He means it. Right now, right here, he counts five siblings, one parent, and— honestly, he’s not sure what Pogo and Grace count as. Not family, surely. But ghosts? No. There isn’t a spirit to be seen.

“Klaus.” Vanya’s voice is hoarse, nearly gone from sobbing. She wraps herself in her arms, burying herself deep in her heavy coat. “Please. This isn’t funny.”

She’s so... polite. Even now. Klaus’s face twists into a smile that becomes a smirk that becomes a sneer. Of all of them, she has the least cause to mourn. Seventeen years they’ve all lived together in this tomb of a house, and if he really put his mind to it he could probably count her conversations with Ben on one hand.

“Sorry, Number Seven. No can do. It’s not even up to me. Because _he’s not here._ ” And with that, he tips his head back to roar at the sky. “You hear that, Ben? You’re disappointing your family, you prick!”

“No.” God, how does that voice always manage to cut him to the core? Klaus has numbed himself for years, blocking out every horror he can, and yet… Dad can manage to freeze him in place with just a word. Sir Reginald curls his lip at his youngest remaining son. “No, Number Four, I believe you are the one disappointing us all right now.”

“Wow, ouch.” Klaus tries for bravado, and likes to think he approximates it.

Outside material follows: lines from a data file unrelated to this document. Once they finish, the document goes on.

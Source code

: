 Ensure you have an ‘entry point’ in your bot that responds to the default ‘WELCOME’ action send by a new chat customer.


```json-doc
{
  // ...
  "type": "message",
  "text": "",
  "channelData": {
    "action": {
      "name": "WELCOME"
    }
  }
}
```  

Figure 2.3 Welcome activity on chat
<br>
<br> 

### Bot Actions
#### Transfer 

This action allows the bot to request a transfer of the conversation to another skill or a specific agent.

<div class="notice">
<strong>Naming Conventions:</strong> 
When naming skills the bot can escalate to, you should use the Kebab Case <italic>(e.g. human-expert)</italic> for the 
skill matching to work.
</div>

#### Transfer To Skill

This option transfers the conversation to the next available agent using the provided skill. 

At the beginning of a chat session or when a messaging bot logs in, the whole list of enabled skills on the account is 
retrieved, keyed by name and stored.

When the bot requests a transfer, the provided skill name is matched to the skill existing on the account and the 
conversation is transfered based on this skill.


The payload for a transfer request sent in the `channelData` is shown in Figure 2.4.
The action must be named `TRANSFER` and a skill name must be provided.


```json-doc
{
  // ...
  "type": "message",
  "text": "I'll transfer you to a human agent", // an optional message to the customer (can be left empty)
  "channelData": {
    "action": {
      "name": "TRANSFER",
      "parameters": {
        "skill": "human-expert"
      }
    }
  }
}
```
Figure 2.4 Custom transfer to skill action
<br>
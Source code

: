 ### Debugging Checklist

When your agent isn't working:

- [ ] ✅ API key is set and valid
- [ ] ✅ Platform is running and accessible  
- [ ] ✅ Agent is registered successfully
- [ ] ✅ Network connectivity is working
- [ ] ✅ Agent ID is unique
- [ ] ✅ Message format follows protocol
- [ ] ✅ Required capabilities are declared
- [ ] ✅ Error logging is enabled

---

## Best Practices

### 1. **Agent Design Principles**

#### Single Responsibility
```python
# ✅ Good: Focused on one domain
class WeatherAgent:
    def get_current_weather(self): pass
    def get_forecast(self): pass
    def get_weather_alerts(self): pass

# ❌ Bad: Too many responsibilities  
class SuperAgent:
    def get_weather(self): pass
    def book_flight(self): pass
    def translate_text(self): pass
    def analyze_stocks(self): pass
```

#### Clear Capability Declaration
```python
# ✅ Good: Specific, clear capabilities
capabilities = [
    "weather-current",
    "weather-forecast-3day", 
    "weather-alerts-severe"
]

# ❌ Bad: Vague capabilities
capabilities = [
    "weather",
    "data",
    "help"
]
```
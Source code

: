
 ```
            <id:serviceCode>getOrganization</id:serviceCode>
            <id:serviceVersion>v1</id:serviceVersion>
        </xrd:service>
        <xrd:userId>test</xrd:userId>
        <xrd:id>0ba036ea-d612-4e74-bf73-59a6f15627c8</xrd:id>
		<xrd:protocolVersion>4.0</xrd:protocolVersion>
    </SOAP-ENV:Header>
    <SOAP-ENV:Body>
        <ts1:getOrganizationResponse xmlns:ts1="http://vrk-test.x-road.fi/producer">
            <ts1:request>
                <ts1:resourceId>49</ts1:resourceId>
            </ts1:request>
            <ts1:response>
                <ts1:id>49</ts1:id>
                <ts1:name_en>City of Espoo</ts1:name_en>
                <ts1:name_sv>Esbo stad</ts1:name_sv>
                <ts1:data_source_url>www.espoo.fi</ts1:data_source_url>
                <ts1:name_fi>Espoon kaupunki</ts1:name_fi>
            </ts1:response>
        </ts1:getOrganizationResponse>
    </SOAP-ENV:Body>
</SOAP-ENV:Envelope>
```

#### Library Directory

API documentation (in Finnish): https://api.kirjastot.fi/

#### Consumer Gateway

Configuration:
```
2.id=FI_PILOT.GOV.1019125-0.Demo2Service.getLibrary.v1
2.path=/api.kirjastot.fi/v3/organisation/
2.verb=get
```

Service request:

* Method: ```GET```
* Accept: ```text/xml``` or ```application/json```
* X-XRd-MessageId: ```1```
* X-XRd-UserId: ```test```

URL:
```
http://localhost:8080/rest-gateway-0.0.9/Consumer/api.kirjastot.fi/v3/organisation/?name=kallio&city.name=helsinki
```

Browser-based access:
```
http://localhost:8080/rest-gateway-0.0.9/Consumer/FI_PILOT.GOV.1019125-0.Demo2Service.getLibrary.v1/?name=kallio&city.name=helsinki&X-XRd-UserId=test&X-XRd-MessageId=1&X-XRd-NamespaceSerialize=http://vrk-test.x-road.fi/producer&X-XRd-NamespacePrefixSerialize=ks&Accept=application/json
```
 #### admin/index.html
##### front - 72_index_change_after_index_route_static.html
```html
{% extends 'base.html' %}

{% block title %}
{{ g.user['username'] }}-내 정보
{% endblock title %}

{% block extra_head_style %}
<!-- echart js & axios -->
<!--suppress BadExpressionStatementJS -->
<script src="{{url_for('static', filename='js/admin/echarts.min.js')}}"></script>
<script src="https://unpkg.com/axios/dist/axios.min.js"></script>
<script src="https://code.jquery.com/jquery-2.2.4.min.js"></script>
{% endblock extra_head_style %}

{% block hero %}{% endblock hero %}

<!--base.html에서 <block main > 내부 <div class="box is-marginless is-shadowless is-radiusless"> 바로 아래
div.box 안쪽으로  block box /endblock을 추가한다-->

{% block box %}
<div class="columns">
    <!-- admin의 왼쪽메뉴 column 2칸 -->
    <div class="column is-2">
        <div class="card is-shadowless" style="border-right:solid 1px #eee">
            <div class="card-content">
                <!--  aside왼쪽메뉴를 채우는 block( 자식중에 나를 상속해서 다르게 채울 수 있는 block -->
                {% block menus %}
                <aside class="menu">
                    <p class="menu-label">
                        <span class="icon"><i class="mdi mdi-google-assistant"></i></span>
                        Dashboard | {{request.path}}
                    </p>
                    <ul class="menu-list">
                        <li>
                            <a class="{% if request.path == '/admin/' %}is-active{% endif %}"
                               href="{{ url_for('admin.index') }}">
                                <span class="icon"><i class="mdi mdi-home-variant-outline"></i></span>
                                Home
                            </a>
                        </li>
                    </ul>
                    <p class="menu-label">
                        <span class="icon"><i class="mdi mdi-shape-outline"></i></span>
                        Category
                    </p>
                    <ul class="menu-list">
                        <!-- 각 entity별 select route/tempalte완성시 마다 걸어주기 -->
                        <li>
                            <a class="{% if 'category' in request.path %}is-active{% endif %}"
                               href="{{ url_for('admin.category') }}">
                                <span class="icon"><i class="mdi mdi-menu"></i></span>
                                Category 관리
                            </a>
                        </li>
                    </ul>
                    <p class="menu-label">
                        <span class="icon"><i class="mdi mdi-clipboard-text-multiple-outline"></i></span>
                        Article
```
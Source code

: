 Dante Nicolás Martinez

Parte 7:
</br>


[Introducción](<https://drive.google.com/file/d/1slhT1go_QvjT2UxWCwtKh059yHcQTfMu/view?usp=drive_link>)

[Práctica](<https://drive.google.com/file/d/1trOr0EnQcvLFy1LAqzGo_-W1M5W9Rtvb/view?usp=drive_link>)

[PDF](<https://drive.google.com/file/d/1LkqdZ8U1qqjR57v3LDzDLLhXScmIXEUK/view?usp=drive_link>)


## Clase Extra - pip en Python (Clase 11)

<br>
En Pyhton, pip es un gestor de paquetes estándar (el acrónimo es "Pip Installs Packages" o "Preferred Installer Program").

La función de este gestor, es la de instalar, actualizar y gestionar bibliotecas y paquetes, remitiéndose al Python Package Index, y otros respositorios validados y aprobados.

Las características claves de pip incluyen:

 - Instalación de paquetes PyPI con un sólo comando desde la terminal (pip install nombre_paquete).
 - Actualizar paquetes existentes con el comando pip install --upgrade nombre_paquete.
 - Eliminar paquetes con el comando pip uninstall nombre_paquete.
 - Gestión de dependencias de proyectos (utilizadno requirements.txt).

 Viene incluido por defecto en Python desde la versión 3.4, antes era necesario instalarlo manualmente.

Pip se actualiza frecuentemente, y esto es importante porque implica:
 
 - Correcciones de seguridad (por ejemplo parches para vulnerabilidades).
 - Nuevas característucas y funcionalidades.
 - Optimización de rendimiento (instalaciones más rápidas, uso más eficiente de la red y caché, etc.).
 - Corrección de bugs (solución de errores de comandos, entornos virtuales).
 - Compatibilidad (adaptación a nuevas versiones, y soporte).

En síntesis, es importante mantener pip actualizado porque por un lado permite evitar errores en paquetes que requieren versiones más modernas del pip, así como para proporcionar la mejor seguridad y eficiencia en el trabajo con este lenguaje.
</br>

Dad is such a broken record. He looks to his siblings with a dramatic hairtoss – _seriously, this shit again?_ It’s nothing they haven’t heard before.

None of them will look at him.

Klaus swallows. The cold stone of the plinth is digging into his bony ass. The warmth in his chest floods away. God, he needs another hit of—something.

One by one, he tries to make eye contact with the others.

Dad, surprise surprise, looks like an angry statue. Nothing new there. Grace – god, suddenly he hates Grace – stands perfect and poised, a permanent half-smile painted on her face. Pogo just looks sad.

Okay, so the adults are a bust. Klaus turns to his siblings.

He barely glances at Allison before she scoffs and turns away. Her nails are black today, Klaus notices, his brain flitting from point to point. When had she painted them? Allison’s always been terrible at painting her own nails, always got him to do it. Did she ask him? The past week has been a blur, for a lot of reasons.

Luther glares, putting one hand on Allison’s shoulder. He’s taller than all of them, and broader, but right now he looks… diminished. Even that patented Number One’s Disappointed In You face is somehow less than it used to be.

Vanya, to no one’s surprise, is crying. Silently, this time. Her eyes are distant, but the tears streaming down her cheeks crystallize in the cold. Well, hey. If she’d wanted facial glitter to wear for the funeral, she could have just asked.

Diego meets Klaus’s gaze, his jaw set, and says nothing.

A little of the wind goes out of Klaus’s sails. He grasps for that manic energy before it can recede from him entirely, and doubles down. “Okay, you know what? Screw all of you guys!” He gets to his feet—

And brains himself on Ben’s statue.

* * *

Klaus wakes up in the infirmary to a figure standing over him. It’s too tall to be Pogo, and too goth to be Grace. Just a silhouette in a black hood, looming.

He presses himself up on his elbows.

The figure flickers, then reappears in the corner of the room.

“Hey, are you real?” Klaus asks. “Cause, and I’m going to be honest here, I mostly don’t remember the past week. Pretty sure I didn’t drop acid, but I can’t guarantee—”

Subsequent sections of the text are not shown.